A lot of go applications try to do something clever with signals and end up dropping signals on the floor. I've definitely written this kind of bug myself. It's not a community practice to lean on an application server rather than the stdlib, so that creates an opportunity for folks to incorrectly implement it from scratch.
Note that we're not talking about
signal-safety(7)
. For
purposes of this discussion we're going to merrily assume the authors
of os/signal.Notify
have
avoided any signal-unsafe code. Although it'd be neat to dig into how
that worked out with the go scheduler at some point.
The docs for os/signal.Notify
say:
Package signal will not block sending to c: the caller must ensure that c has sufficient buffer space to keep up with the expected signal rate. For a channel used for notification of just one signal value, a buffer of size 1 is sufficient.
We have to read this a bit carefully; it says a buffer of size 1 is sufficient for one signal value, which is not the same as one signal type.
Suppose we have a server that can reload its configuration on SIGHUP
and does a graceful shutdown on SIGINT
(or SIGTERM
). If we're in
the middle of doing a configuration load and get a shutdown notice,
we'll queue-up the shutdown signal and process it afterwards. The
signal mask is still in place, so any other signal sent during that
window will get dropped.
func main() {
c := make(chan os.Signal, 1)
signal.Notify(c, syscall.SIGINT, syscall.SIGHUP)
for {
s := <-c
switch s {
case syscall.SIGHUP:
fmt.Println("Got SIGHUP, reloading config...", s)
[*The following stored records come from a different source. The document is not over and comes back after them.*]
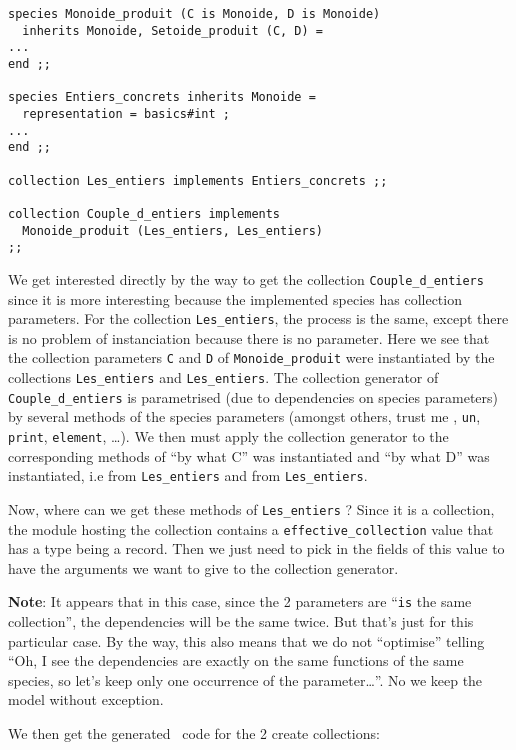 {\footnotesize
\begin{lstlisting}[title=More \focalize\ code to create collections]
species Monoide_produit (C is Monoide, D is Monoide)
  inherits Monoide, Setoide_produit (C, D) =
...
end ;;

species Entiers_concrets inherits Monoide =
  representation = basics#int ;
...
end ;;

collection Les_entiers implements Entiers_concrets ;;

collection Couple_d_entiers implements
  Monoide_produit (Les_entiers, Les_entiers)
;;
\end{lstlisting}
}
We get interested directly by the way to get the collection
{\tt Couple\_d\_entiers} since it is more interesting because the
implemented species has collection parameters. For the collection
{\tt Les\_entiers}, the process is the same, except there is no
problem of instanciation because there is no parameter.
Here we see that the collection parameters {\tt C} and {\tt D} of
{\tt Monoide\_produit} were instantiated by the collections
{\tt Les\_entiers} and {\tt Les\_entiers}. The collection generator of
{\tt Couple\_d\_entiers} is parametrised (due to dependencies on
species parameters) by several methods of the species parameters
(amongst others, trust me \smiley, {\tt un}, {\tt print},
{\tt element}, \ldots).
We then must apply the collection generator to the corresponding
methods of ``by what C'' was instantiated and ``by what D'' was
instantiated, i.e from {\tt Les\_entiers} and from
{\tt Les\_entiers}.

Now, where can we get these methods of {\tt Les\_entiers} ? Since it is
a collection, the module hosting the collection contains a
{\tt effective\_collection} value that has a type being a record. Then
we just need to pick in the fields of this value to have the arguments
we want to give to the collection generator.

\medskip
{\bf Note}: It appears that in this case, since the 2
parameters are ``{\tt is} the same collection'', the dependencies will
be the same twice. But that's just for this particular case. By the
way, this also means that we do not ``optimise'' telling ``Oh, I see
the dependencies are exactly on the same functions of the same species,
so let's keep only one occurrence of the parameter\ldots''. No we keep
the model without exception.

We then get the generated \ocaml\ code for the 2 create collections:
time.Sleep(1 * time.Second)
case syscall.SIGINT:
fmt.Println("Got SIGINT, gracefully shutting down...", s)
time.Sleep(1 * time.Second)
}
}
}
If we run this program in one terminal and then send it 3 signals in a row, we can see we drop one of them.
# first terminal
$ go run .
Got SIGHUP, reloading config... hangup
Got SIGHUP, reloading config... hangup
# second terminal
$ pkill -SIGHUP signals; pkill -SIGHUP signals; pkill -SIGINT signals
This would be a catastrophic bug in an init system or process
supervisor (and/or something like
ContainerPilot, where it
actually was a bug in early versions). We need to catch SIGWAIT
to
reap zombie processes. It'd also cause dropped signals for an
interactive terminal application, where we'd probably masking
SIGWINCH
to detect terminal window size changes.
But for most web applications this isn't a huge deal. Typically where
this bites us is if we have an orchestration layer that sends SIGINT
or SIGTERM
for graceful shutdown and then kills the process
unceremoniously after a timeout. But there's some kind of automated
process that's picking up changes from the environment and firing
SIGHUP
to do a config reload. If we drop the graceful shutdown
signal because we're stuck in a config reload, then the orchestrator
sends an interrupt that the application ignores. After 10 seconds or
whatever your timeout is, the orchestration says "whelp, I give up"
and sends a SIGKILL
. And then our application drops in-flight
requests and users are unhappy.